Discriminate on recordType: resolution | entity-group | review-item | run-summary | canonical-entity | territory-summary. The dataset ships decision-first views — Matched, Review queue, Unmatched, Run summary — and a KV SUMMARY record mirroring the coverage/dedup/review headline.

Data quality grades, match confidence and lead signals

  • Reason chainmatch.matchReason[] reads back the exact thresholds the cascade branched on.
  • Per-attribute corroborationmatch.matchEvidence is null until your input row carries that field, so nothing is fabricated on data you never gave.
  • Data-quality axisquality (grade A–F, completeness, issues) is distinct from match.confidence. A confidently-matched place can still have a defect-laden record; the two questions get two answers.
  • Lifecycle bandlifecycle.status is a descriptive band over evidence (operating status, low confidence), never a fabricated "closed" verdict.
  • Lead signalsleadSignals[] (NO_WEBSITE, NO_INSTAGRAM, UNBRANDED, INDEPENDENT, …) off already-fetched data. "Dentists in this metro with no website" is a ready-to-sell list at no extra cost.

Key inputs

InputDefaultNotes
matchProfilebalancedstrict (precision-first) / balanced / lenient (recall-first). A preset threshold pack, not a rule engine.
matchRadiusMeters150tighten (e.g. 50) for premise-accurate matches.
nameSimStrong / nameSimWeak0.89 / 0.83power-user overrides; matchProfile sets these.
overtureRelease2026-05-20.0the us-west-2 bucket retains only the latest ~2 releases.
minConfidence0.5drop ground-truth candidates below this Overture confidence.
includeLifecycle / emitLeadSignalstruecheap, on by default.
includeMarketContext / includeGlobalBrandStats / includeGraphEdgesfalseopt-in extra reads.
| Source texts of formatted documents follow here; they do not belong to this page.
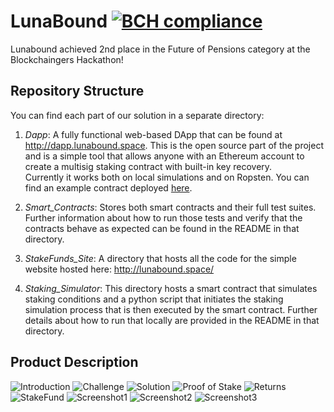 # LunaBound [![BCH compliance](https://bettercodehub.com/edge/badge/Blockchaingers/LunaBound?branch=master)](https://bettercodehub.com/)

Lunabound achieved 2nd place in the Future of Pensions category at the Blockchaingers Hackathon!

## Repository Structure

You can find each part of our solution in a separate directory:

1. *Dapp*: A fully functional web-based DApp that can be found at http://dapp.lunabound.space. This is the open source part of the project and is a simple tool that allows anyone with an Ethereum account to create a multisig staking contract with built-in key recovery.  
Currently it works both on local simulations and on Ropsten. You can find an example contract deployed [here](https://ropsten.etherscan.io/address/0x4022c7ce08dcfa6b24afd0b33d2f90226bee22fa).

2. *Smart_Contracts*: Stores both smart contracts and their full test suites. Further information about how to run those tests and verify that the contracts behave as expected can be found in the README in that directory.

3. *StakeFunds_Site*: A directory that hosts all the code for the simple website hosted here: http://lunabound.space/

4. *Staking_Simulator*: This directory hosts a smart contract that simulates staking conditions and a python script that initiates the staking simulation process that is then executed by the smart contract. Further details about how to run that locally are provided in the README in that directory.

## Product Description

![Introduction](https://github.com/Blockchaingers/LunaBound/blob/master/img/slide1.png "Introduction")
![Challenge](https://github.com/Blockchaingers/LunaBound/blob/master/img/slide2.png "Challenge")
![Solution](https://github.com/Blockchaingers/LunaBound/blob/master/img/slide3.png "Solution")
![Proof of Stake](https://github.com/Blockchaingers/LunaBound/blob/master/img/slide4.png "Proof of Stake")
![Returns](https://github.com/Blockchaingers/LunaBound/blob/master/img/slide5.png "Returns")
![StakeFund](https://github.com/Blockchaingers/LunaBound/blob/master/img/slide6.png "StakeFund")
![Screenshot1](https://github.com/Blockchaingers/LunaBound/blob/master/img/slide7.png "Screenshot1")
![Screenshot2](https://github.com/Blockchaingers/LunaBound/blob/master/img/slide8.png "Screenshot2")
![Screenshot3](https://github.com/Blockchaingers/LunaBound/blob/master/img/slide9.png "Screenshot3") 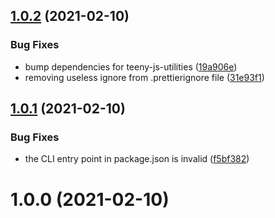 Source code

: ## [1.0.2](https://github.com/aversini/generator-teeny-nm/compare/v1.0.1...v1.0.2) (2021-02-10)


### Bug Fixes

* bump dependencies for teeny-js-utilities ([19a906e](https://github.com/aversini/generator-teeny-nm/commit/19a906e8d85c2e436a7bde46a0f31b5e6c5512c3))
* removing useless ignore from .prettierignore file ([31e93f1](https://github.com/aversini/generator-teeny-nm/commit/31e93f10319e1665f736feb506d8fd567da146e8))



## [1.0.1](https://github.com/aversini/generator-teeny-nm/compare/v1.0.0...v1.0.1) (2021-02-10)


### Bug Fixes

* the CLI entry point in package.json is invalid ([f5bf382](https://github.com/aversini/generator-teeny-nm/commit/f5bf382f9eb2665ae017f1d2479d79700da10f02))



# 1.0.0 (2021-02-10)



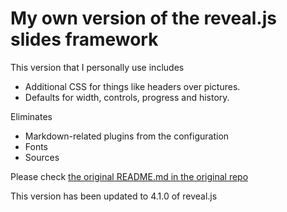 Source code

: # My own version of the reveal.js slides framework

This version that I personally use includes

* Additional CSS for things like headers over pictures.
* Defaults for width, controls, progress and history.

Eliminates
* Markdown-related plugins from the configuration
* Fonts
* Sources

Please check [the original README.md in the original repo](https://github.com/hakimel/reveal.js/blob/master/README.md)

This version has been updated to 4.1.0 of reveal.js

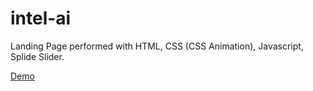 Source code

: # intel-ai
Landing Page performed with HTML, CSS (CSS Animation), Javascript, Splide Slider.

[Demo](https://redhatdev16.github.io/intel-ai/)


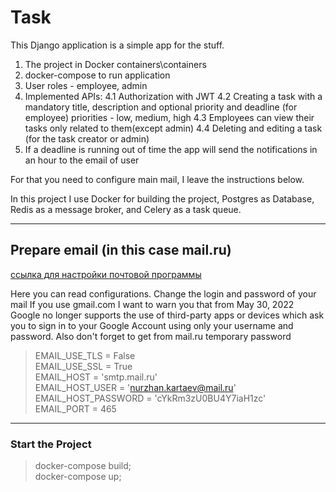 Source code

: # __Task__
This Django application is a simple app for the stuff.
1. The project in Docker containers\containers
2. docker-compose to run application
3. User roles - employee, admin
4. Implemented APIs:
    4.1 Authorization with JWT
    4.2 Creating a task with a mandatory title, description and optional priority and deadline (for employee)
      priorities - low, medium, high
    4.3 Employees can view their tasks only related to them(except admin)
    4.4 Deleting and editing a task (for the task creator or admin)
5. If a deadline is running out of time the app will send the notifications in an hour to the email of user

For that you need to configure main mail, I leave the instructions below.

In this project I use Docker for building the project, Postgres as Database, Redis as a message broker, and Celery as a task queue.

---

## __Prepare email (in this case mail.ru)__
[ссылка для настройки почтовой программы](https://help.mail.ru/mail/mailer/popsmtp)


Here you can read configurations. Change the login and password of your mail
If you use gmail.com I want to warn you that from May 30, 2022
Google no longer supports the use of third-party apps or devices which ask you to sign in to your Google Account using only your username and password.
Also don't forget to get from mail.ru temporary password

>EMAIL_USE_TLS = False<br/>
>EMAIL_USE_SSL = True<br/>
>EMAIL_HOST = 'smtp.mail.ru'<br/>
>EMAIL_HOST_USER = 'nurzhan.kartaev@mail.ru'<br/>
>EMAIL_HOST_PASSWORD = 'cYkRm3zU0BU4Y7iaH1zc'<br/>
>EMAIL_PORT = 465<br/>

---

### Start the Project

>docker-compose build;<br/>
>docker-compose up;<br/>

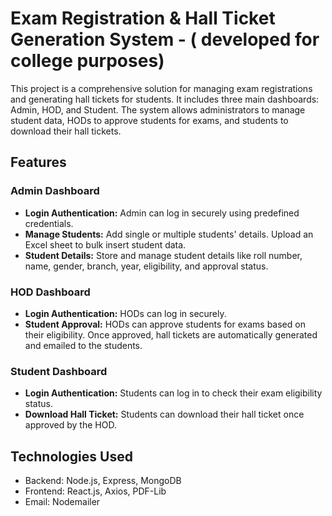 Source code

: # Exam Registration & Hall Ticket Generation System   -      ( developed for college purposes)

This project is a comprehensive solution for managing exam registrations and generating hall tickets for students. It includes three main dashboards: Admin, HOD, and Student. The system allows administrators to manage student data, HODs to approve students for exams, and students to download their hall tickets.

## Features

### Admin Dashboard
- **Login Authentication:** Admin can log in securely using predefined credentials.
- **Manage Students:** Add single or multiple students' details. Upload an Excel sheet to bulk insert student data.
- **Student Details:** Store and manage student details like roll number, name, gender, branch, year, eligibility, and approval status.

### HOD Dashboard
- **Login Authentication:** HODs can log in securely.
- **Student Approval:** HODs can approve students for exams based on their eligibility. Once approved, hall tickets are automatically generated and emailed to the students.

### Student Dashboard
- **Login Authentication:** Students can log in to check their exam eligibility status.
- **Download Hall Ticket:** Students can download their hall ticket once approved by the HOD.

## Technologies Used
- Backend: Node.js, Express, MongoDB
- Frontend: React.js, Axios, PDF-Lib
- Email: Nodemailer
What this is not (stated up front)

  • Not a Google Maps replacement — no live reviews, ratings, or hours.
  • Coverage is uneven by region — best in US / EU / urban areas; thin-coverage regions match lower. The territory summary surfaces a coverageConfidence signal so you know where to trust the data.
  • Not a legal-entity → trading-name resolver — the cascade matches names as written. A divergent legal name vs trading name ("Bushmills Hotels Ltd" → "The Bushmills Inn") lands in the review queue, exactly as a plain fuzzy+spatial resolver would. The brand short-circuit rescues chains; divergent-name independents still need a human.
  • Not a geocoder — no-coord rows get flagged address-text matching (capped — each is a full scan), not precise geocoding.

Cost

Free to run during launch. No proxies and no per-place fees — reads of the public Overture data are anonymous and sponsored by AWS, so you pay only Apify platform compute.

Attribution

Built on Overture Maps Places data, CDLA Permissive 2.0. Every output record carries the attribution string and a resaleSafe flag.
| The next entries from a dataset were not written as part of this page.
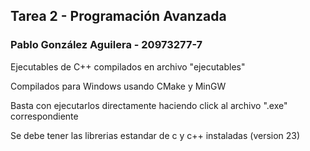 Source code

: ## Tarea 2 - Programación Avanzada

### Pablo González Aguilera - 20973277-7

Ejecutables de C++ compilados en archivo "ejecutables"

Compilados para Windows usando CMake y MinGW

Basta con ejecutarlos directamente haciendo click al archivo ".exe" correspondiente

Se debe tener las librerias estandar de c y c++ instaladas (version 23) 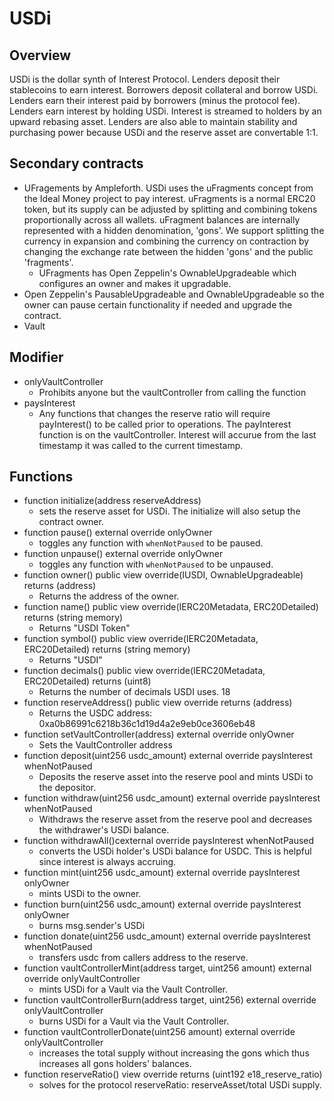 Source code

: # USDi

## Overview
USDi is the dollar synth of Interest Protocol. Lenders deposit their stablecoins to earn interest. Borrowers deposit collateral and borrow USDi. Lenders earn their interest paid by borrowers (minus the protocol fee). Lenders earn interest by holding USDi. Interest is streamed to holders by an upward rebasing asset. Lenders are also able to maintain stability and purchasing power because USDi and the reserve asset are convertable 1:1.

## Secondary contracts
* UFragements by Ampleforth. USDi uses the uFragments concept from the Ideal Money project to pay interest. uFragments is a normal ERC20 token, but its supply can be adjusted by splitting and combining tokens proportionally across all wallets. uFragment balances are internally represented with a hidden denomination, 'gons'. We support splitting the currency in expansion and combining the currency on contraction by changing the exchange rate between the hidden 'gons' and the public 'fragments'.
    * UFragments has Open Zeppelin's OwnableUpgradeable which configures an owner and makes it upgradable.
* Open Zeppelin's PausableUpgradeable and OwnableUpgradeable so the owner can pause certain functionality if needed and upgrade the contract. 
* Vault

## Modifier
* onlyVaultController
    * Prohibits anyone but the vaultController from calling the function
* paysInterest
    * Any functions that changes the reserve ratio will require payInterest() to be called prior to operations. The payInterest function is on the vaultController. Interest will accurue from the last timestamp it was called to the current timestamp.

## Functions
* function initialize(address reserveAddress)
    * sets the reserve asset for USDi. The initialize will also setup the contract owner. 
* function pause() external override onlyOwner
    * toggles any function with `whenNotPaused` to be paused.
* function unpause() external override onlyOwner
    * toggles any function with `whenNotPaused` to be unpaused.
* function owner() public view override(IUSDI, OwnableUpgradeable) returns (address)
    * Returns the address of the owner. 
* function name() public view override(IERC20Metadata, ERC20Detailed) returns (string memory)
    * Returns "USDI Token"
* function symbol() public view override(IERC20Metadata, ERC20Detailed) returns (string memory)
    * Returns "USDI"
* function decimals() public view override(IERC20Metadata, ERC20Detailed) returns (uint8)
    * Returns the number of decimals USDI uses. 18
* function reserveAddress() public view override returns (address)
    * Returns the USDC address: 0xa0b86991c6218b36c1d19d4a2e9eb0ce3606eb48
* function setVaultController(address) external override onlyOwner
    * Sets the VaultController address
* function deposit(uint256 usdc_amount) external override paysInterest whenNotPaused
    * Deposits the reserve asset into the reserve pool and mints USDi to the depositor.
* function withdraw(uint256 usdc_amount) external override paysInterest whenNotPaused
    * Withdraws the reserve asset from the reserve pool and decreases the withdrawer's USDi balance.
* function withdrawAll()cexternal override paysInterest whenNotPaused
    * converts the USDi holder's USDi balance for USDC. This is helpful since interest is always accruing. 
* function mint(uint256 usdc_amount) external override paysInterest onlyOwner
    * mints USDi to the owner.
* function burn(uint256 usdc_amount) external override paysInterest onlyOwner
    * burns msg.sender's USDi
* function donate(uint256 usdc_amount) external override paysInterest whenNotPaused
    * transfers usdc from callers address to the reserve.  
* function vaultControllerMint(address target, uint256 amount) external override onlyVaultController
    * mints USDi for a Vault via the Vault Controller.
* function vaultControllerBurn(address target, uint256) external override onlyVaultController
    * burns USDi for a Vault via the Vault Controller. 
* function vaultControllerDonate(uint256 amount) external override onlyVaultController
    * increases the total supply without increasing the gons which thus increases all gons holders' balances.
* function reserveRatio() view override returns (uint192 e18_reserve_ratio)
    * solves for the protocol reserveRatio: reserveAsset/total USDi supply. 




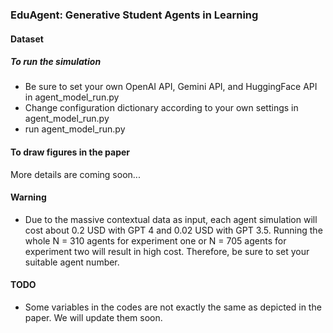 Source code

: ### EduAgent: Generative Student Agents in Learning


#### Dataset


##### To run the simulation

- Be sure to set your own OpenAI API, Gemini API, and HuggingFace API in agent_model_run.py
- Change configuration dictionary according to your own settings in agent_model_run.py
- run agent_model_run.py

#### To draw figures in the paper

More details are coming soon...




#### Warning

- Due to the massive contextual data as input, each agent simulation will cost about 0.2 USD with GPT 4 and 0.02 USD with GPT 3.5. Running the whole N = 310 agents for experiment one or N = 705 agents for experiment two will result in high cost. Therefore, be sure to set your suitable agent number.


#### TODO

- Some variables in the codes are not exactly the same as depicted in the paper. We will update them soon.
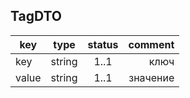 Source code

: ## TagDTO

key | type | status | comment
--- | ---- | :----: | ---:
key | string | 1..1 | ключ
value | string | 1..1 | значение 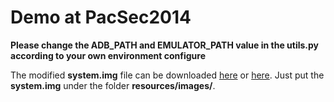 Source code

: Demo at PacSec2014
================

**Please change the ADB_PATH and EMULATOR_PATH value in the utils.py according to your own environment configure**

The modified **system.img** file can be downloaded [here](https://www.dropbox.com/s/zgi1uc1itsx63ua/system.img?dl=0) or [here](http://pan.baidu.com/s/1o6p256M). Just put the **system.img** under the folder **resources/images/**.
Deliver results to Slack or Notion (MCP connectors)

Optionally pipe each run's decisions — the resolution/territory digest plus the ranked review worklist — straight into your own Slack channel or Notion workspace. You never hand this actor a token: you connect Slack/Notion once in Apify Console → Settings → MCP connectors (Notion is one click), and Apify proxies the credentials. The actor only ever receives a connector id.

  • Notion — set notionConnector. Get a one-page resolution report (digest + top review items), or a page per review item with notionArchiveProfile: per-review.
  • Slack — set slackConnector (and optionally slackChannel). The digest is posted, plus review items at or above slackMinReviewPriority (default 50) so the channel stays signal-only. (Slack connectors need you to register your own Slack OAuth app.)

Only the decisions are delivered — never the bulk resolution rows. Leave the connector fields empty and the run behaves exactly as before. The delivery outcome is reported back on the run-summary's deliveries block.